The first line of the entries through the line bearing "This enemy is": copy these lines exactly and return nothing else.

------ Given entries ------

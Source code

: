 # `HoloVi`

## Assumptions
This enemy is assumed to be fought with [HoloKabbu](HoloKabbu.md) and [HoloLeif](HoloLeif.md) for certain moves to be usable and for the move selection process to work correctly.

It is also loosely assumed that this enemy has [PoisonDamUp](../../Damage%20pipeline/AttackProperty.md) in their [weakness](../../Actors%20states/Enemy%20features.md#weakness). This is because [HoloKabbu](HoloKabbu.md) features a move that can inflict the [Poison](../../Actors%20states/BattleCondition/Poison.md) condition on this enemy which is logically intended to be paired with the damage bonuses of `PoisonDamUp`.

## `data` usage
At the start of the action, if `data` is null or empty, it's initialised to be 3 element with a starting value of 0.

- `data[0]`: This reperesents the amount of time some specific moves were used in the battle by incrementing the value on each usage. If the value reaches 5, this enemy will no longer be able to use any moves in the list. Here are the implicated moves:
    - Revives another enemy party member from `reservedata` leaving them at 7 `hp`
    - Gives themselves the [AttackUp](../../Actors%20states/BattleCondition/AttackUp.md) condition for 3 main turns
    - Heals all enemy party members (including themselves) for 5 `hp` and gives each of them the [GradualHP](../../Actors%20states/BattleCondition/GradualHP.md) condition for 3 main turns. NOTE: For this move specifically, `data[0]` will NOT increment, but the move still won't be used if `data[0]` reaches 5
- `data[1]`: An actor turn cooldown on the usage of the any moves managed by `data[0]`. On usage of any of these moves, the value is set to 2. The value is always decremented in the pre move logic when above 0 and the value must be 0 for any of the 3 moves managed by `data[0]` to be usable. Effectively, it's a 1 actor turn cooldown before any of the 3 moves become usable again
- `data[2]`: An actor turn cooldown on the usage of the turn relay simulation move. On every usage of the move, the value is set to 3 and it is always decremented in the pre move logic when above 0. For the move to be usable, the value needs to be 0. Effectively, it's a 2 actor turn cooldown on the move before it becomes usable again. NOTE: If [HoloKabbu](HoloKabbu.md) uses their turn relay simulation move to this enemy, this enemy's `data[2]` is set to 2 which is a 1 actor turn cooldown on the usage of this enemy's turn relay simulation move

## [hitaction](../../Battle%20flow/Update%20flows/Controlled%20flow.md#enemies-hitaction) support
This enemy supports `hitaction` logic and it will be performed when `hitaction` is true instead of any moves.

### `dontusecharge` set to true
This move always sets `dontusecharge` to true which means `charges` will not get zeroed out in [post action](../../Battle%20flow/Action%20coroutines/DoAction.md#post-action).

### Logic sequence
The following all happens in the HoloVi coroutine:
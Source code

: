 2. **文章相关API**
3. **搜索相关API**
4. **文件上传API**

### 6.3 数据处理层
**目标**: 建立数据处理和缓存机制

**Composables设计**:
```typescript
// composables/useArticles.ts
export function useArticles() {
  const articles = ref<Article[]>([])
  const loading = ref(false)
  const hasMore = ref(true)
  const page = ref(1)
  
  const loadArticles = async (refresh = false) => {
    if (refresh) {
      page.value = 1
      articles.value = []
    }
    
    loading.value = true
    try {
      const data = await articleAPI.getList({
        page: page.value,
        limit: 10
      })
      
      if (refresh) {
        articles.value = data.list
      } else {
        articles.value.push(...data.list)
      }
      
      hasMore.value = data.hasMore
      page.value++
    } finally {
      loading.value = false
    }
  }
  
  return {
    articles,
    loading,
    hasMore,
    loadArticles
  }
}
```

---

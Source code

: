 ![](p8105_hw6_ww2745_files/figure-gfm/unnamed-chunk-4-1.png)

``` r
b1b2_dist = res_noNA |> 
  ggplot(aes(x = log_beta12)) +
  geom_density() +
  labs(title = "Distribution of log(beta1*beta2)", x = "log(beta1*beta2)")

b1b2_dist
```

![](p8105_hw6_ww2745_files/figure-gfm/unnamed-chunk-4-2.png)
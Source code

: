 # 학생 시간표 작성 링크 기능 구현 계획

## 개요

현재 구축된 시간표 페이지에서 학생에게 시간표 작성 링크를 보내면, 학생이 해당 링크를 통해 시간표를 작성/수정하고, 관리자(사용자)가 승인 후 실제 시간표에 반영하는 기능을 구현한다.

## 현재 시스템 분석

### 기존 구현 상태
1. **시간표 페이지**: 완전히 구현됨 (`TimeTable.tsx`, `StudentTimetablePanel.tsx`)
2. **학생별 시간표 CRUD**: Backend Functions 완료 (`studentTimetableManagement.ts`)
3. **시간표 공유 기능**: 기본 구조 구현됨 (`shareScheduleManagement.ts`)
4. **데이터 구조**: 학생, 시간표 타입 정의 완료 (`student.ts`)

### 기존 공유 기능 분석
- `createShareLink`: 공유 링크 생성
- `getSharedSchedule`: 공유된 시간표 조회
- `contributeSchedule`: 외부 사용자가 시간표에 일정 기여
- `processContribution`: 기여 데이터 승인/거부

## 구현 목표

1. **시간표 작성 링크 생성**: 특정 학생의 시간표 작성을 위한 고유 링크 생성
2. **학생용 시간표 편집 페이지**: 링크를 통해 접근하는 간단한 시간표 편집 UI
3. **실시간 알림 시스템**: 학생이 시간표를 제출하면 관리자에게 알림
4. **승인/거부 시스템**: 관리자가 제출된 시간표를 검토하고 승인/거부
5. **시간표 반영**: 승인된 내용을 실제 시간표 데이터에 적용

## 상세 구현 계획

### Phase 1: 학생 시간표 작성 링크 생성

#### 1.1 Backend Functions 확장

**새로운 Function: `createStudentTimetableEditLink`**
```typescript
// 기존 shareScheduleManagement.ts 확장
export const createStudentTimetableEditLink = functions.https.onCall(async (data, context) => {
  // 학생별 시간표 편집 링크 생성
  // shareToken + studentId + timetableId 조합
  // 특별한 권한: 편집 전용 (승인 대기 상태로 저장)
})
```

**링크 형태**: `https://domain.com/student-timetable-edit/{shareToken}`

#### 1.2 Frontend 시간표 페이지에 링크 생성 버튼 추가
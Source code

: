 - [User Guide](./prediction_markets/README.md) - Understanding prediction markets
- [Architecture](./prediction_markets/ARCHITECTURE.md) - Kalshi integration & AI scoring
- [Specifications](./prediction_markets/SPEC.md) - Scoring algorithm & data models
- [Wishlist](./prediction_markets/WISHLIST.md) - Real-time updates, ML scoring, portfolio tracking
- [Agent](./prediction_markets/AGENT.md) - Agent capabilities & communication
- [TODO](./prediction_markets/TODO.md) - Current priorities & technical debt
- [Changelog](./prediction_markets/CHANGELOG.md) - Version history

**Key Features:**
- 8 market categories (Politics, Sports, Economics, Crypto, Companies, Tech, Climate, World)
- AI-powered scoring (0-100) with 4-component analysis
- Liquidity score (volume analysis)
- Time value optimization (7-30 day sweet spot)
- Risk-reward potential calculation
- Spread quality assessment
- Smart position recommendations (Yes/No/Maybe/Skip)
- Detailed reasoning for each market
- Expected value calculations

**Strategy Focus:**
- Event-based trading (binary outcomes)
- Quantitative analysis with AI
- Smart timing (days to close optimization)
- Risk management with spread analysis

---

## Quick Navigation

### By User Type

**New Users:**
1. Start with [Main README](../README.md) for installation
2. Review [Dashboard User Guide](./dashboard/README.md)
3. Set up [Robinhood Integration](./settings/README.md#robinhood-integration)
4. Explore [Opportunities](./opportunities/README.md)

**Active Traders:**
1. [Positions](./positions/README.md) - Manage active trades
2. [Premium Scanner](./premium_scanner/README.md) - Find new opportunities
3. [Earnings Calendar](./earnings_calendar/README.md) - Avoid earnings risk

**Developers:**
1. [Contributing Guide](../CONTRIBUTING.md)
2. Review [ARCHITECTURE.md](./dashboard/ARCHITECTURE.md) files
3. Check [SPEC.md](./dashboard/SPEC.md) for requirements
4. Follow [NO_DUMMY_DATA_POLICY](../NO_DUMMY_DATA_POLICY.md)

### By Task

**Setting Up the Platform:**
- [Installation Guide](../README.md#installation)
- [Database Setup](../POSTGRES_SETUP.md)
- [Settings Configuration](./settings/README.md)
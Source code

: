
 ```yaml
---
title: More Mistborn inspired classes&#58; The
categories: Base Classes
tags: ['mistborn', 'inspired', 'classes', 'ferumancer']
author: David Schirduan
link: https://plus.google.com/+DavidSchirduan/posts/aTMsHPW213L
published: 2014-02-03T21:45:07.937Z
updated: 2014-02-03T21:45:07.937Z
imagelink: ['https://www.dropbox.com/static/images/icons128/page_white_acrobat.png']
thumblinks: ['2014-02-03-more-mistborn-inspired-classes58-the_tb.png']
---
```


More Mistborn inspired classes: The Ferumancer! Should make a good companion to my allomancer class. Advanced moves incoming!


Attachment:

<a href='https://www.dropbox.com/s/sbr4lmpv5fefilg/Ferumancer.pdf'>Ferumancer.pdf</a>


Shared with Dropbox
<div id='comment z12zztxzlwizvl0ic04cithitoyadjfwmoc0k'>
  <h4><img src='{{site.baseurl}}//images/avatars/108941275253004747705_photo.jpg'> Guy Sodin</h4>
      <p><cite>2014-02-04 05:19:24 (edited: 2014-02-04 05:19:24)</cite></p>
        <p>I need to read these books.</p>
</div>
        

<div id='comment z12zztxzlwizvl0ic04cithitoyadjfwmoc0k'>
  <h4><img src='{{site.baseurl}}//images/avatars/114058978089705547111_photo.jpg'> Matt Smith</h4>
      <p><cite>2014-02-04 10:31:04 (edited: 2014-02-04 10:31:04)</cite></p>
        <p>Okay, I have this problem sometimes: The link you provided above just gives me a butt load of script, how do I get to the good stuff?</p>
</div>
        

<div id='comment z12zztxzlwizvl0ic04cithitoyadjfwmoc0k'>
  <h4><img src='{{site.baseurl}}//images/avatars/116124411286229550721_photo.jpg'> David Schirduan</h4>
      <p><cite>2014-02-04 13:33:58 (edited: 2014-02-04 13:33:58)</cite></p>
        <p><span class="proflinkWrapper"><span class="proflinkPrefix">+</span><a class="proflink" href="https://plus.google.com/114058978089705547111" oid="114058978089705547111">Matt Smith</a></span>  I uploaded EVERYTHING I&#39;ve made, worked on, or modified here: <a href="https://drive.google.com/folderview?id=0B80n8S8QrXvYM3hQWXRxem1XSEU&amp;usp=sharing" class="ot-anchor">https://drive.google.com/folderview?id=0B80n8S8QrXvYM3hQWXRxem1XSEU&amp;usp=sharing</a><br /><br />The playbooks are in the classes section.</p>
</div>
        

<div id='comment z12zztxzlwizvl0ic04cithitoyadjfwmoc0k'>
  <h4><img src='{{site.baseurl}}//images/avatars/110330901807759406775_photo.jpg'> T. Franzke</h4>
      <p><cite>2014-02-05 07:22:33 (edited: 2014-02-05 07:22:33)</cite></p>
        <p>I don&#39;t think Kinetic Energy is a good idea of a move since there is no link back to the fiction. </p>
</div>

------

Response box>
Source code

: # `HoloVi`

## Assumptions
This enemy is assumed to be fought with [HoloKabbu](HoloKabbu.md) and [HoloLeif](HoloLeif.md) for certain moves to be usable and for the move selection process to work correctly.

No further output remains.